Siguen las especulaciones sobre un Grexit. No hay solución a su crisis de deuda

23 de febrero de 2017

23 de febrero de 2017 — La crisis griega continua ante un Fondo Monetario Internacional (FMI) que sigue sin aceptar unirse al tercer rescate y una Alemania que continúa haciendo llamados para que lo haga. La Canciller alemana Angela Merkel se reunió ayer en Berlín con la directora del FMI, Christine Lagarde.

Mientras tanto, siguen las especulaciones sobre la salida de Grecia de la Unión Europea, un Grexit. Una encuesta en Europa hecha por el Instituto de Investigaciones Forsa para la revista Stern, mostró que un 52% de las personas entrevistadas quieren que Grecia se salga de la Eurozona. (Los encuestadores no se atrevieron a preguntar si querían que Alemania se saliera de la zona del euro).

El FMI sigue insistiendo en que la deuda griega es impagable y se opone a la exigencia de la Unión Europea (de Alemania, específicamente) de que Grecia mantenga un superávit presupuestal del 3.5% durante una década hasta el 2018, algo que ningún país de la Eurozona ha hecho nunca.
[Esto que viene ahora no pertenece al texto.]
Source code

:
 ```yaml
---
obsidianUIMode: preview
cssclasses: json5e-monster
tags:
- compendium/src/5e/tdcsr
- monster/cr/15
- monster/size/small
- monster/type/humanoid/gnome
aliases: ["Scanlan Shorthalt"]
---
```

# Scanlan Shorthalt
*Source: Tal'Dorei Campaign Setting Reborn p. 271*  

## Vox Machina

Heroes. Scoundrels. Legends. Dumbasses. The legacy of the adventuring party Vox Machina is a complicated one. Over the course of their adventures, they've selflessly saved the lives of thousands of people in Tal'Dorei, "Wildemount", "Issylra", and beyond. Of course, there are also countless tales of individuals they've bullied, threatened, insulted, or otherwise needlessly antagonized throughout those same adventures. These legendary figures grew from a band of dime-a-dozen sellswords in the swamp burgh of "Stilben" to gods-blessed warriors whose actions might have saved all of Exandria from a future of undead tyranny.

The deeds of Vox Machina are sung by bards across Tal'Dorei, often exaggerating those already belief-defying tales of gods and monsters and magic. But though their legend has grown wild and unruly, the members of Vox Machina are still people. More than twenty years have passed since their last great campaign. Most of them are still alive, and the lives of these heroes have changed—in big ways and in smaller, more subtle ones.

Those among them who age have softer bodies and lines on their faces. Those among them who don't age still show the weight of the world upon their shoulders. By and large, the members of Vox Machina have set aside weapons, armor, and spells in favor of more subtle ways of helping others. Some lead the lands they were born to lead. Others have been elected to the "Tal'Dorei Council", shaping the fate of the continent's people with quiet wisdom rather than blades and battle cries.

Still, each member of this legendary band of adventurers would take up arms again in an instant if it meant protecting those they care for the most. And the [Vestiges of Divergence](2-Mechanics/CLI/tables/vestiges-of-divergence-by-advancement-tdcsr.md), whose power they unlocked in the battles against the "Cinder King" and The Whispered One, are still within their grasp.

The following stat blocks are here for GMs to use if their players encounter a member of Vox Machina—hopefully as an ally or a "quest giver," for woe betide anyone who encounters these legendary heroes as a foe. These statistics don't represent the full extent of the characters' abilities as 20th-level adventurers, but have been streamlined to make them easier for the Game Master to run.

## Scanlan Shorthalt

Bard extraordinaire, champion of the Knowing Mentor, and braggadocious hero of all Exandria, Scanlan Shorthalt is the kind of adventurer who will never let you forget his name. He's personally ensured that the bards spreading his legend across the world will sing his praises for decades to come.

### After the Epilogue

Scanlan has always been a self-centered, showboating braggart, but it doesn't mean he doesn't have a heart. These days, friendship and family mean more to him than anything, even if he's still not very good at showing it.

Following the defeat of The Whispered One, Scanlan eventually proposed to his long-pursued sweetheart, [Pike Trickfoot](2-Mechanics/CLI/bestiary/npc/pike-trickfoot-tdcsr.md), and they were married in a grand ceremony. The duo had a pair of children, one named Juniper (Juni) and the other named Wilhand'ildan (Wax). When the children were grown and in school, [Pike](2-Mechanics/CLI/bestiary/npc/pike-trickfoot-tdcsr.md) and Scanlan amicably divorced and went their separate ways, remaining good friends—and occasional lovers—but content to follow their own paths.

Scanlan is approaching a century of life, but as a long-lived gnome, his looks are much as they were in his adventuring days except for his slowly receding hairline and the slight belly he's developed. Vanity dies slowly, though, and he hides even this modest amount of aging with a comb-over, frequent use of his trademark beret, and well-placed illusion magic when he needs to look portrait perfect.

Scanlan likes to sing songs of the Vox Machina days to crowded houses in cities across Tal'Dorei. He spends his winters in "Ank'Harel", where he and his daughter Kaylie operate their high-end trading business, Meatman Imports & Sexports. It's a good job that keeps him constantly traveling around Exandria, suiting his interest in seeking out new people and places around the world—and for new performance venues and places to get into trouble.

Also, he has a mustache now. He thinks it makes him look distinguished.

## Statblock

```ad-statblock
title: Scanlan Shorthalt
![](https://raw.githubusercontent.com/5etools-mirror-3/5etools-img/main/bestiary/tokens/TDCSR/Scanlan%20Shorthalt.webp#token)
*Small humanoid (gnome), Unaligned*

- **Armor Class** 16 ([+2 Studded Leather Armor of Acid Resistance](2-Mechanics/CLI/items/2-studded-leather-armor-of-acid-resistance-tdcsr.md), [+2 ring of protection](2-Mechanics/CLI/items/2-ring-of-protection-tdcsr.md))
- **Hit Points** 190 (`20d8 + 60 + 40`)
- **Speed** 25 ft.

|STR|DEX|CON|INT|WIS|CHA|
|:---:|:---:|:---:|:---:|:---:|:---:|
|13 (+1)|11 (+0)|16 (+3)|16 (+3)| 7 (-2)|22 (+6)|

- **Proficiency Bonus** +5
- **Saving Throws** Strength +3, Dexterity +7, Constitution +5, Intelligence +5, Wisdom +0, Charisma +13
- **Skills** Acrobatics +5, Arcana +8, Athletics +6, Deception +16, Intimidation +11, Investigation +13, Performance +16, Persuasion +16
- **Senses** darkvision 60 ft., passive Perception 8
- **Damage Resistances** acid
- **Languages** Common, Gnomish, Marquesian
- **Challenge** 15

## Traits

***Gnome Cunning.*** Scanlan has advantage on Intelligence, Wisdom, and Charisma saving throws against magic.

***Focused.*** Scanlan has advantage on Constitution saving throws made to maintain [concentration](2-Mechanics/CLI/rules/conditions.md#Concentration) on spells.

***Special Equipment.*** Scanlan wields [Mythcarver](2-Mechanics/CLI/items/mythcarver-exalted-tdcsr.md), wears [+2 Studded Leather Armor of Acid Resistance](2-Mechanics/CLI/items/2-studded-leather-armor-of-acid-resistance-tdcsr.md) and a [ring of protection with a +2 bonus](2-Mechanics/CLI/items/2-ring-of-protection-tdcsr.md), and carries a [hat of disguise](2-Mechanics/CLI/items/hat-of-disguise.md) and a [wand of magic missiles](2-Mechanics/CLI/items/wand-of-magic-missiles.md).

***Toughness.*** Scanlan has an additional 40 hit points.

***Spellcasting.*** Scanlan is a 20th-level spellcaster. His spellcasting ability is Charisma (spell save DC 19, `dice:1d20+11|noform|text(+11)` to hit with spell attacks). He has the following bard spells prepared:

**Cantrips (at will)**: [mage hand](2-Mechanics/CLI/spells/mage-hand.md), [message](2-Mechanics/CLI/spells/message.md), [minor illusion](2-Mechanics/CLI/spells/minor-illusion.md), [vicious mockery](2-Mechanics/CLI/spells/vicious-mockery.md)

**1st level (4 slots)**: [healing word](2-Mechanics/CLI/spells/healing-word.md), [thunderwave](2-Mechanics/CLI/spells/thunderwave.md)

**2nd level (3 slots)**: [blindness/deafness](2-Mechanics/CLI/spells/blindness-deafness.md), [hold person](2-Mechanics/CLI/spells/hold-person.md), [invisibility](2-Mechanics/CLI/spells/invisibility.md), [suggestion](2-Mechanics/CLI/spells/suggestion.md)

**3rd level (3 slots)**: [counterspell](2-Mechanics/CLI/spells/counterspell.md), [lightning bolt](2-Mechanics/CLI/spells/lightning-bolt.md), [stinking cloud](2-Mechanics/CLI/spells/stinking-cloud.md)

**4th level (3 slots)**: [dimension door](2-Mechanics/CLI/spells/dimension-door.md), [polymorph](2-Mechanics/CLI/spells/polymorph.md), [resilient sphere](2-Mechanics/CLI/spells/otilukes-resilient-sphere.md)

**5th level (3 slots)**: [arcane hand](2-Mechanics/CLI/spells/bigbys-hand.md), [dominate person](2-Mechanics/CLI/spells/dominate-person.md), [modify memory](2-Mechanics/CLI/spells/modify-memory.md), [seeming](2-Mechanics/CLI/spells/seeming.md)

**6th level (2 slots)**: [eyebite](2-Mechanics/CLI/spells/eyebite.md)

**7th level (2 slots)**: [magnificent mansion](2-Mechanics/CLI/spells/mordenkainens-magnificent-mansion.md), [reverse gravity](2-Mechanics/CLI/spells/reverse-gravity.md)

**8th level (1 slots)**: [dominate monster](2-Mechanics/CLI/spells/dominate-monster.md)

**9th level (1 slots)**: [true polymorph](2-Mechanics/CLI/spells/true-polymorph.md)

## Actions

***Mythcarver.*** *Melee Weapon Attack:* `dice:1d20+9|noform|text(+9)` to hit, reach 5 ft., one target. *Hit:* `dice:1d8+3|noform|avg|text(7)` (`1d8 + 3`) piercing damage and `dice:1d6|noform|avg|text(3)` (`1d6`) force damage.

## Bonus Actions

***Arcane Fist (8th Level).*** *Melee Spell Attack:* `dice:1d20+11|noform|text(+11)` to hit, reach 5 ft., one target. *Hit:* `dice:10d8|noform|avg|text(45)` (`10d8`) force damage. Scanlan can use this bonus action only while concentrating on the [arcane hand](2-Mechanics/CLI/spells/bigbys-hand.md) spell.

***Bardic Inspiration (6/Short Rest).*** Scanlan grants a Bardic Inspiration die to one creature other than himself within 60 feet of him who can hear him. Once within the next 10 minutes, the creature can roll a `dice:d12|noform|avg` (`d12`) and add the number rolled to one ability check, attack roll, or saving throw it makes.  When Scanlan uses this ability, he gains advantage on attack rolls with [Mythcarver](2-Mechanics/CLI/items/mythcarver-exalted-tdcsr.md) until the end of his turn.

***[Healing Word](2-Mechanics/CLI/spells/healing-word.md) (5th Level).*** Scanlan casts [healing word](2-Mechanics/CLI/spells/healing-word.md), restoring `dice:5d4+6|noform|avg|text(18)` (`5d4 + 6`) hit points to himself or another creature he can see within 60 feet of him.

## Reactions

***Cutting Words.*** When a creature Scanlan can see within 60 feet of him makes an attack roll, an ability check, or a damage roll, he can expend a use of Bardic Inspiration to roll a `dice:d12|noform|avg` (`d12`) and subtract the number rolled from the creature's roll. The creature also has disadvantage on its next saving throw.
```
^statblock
Sin embargo, el FMI sigue exigiendo “reformas” que son tan mortales como la exigencia del 3.5%, solo para pagar la deuda. Estas mentadas reformas dizque “a fondo”, van a causar más desempleo, más recortes en las pensiones y reformas en el mercado laboral.

Según el diario londinense Guardian, los acreedores piden reformas fiscales, porque un 50% de los que ganan un salario en Grecia no pagan impuestos sobre la renta, en comparación a un 8% del resto de la Eurozona. Pero la razón de esto es el desplome de la economía del país, en donde la mitad de la fuerza laboral está desempleada o gana tan poco que no puede pagar impuestos. Grecia está apenas por encima de Bulgaria y Rumania en términos de pobreza oficial, en donde las estadísticas Eurostat, mostraron que en el 2015 un 22.2% de la población sufría de severas carencias materiales, casi el doble de las cifras del 2008. Globalmente, en ese mismo período, el nivel de pobreza en la UE cayó de 8.5% a 8.1%. Más del 75% de las familias griegas sufrieron en el último año reducciones significativas en sus ingresos, según resultados de una encuesta de la confederación empresarial GSEVEE y la encuestadora Marc. Una tercera parte de las familias tienen por lo menos a uno de sus miembros desempleado y un 40% dijo que tuvieron que reducir sus gastos en alimentos.

Un ejemplo de este aumento de la pobreza se halla en las cifras de un banco de alimentos ateniense que cubre el centro de Atenas. Están registradas alrededor de 11,000 familias (unas 26,000 personas) ahora, en comparación con las solo 2,500 en el 2012 y las 6,000 en el 2014, dijo Katsouli. Ahora bien, alrededor de 5,000 de estas personas, casi la mitad, son niños.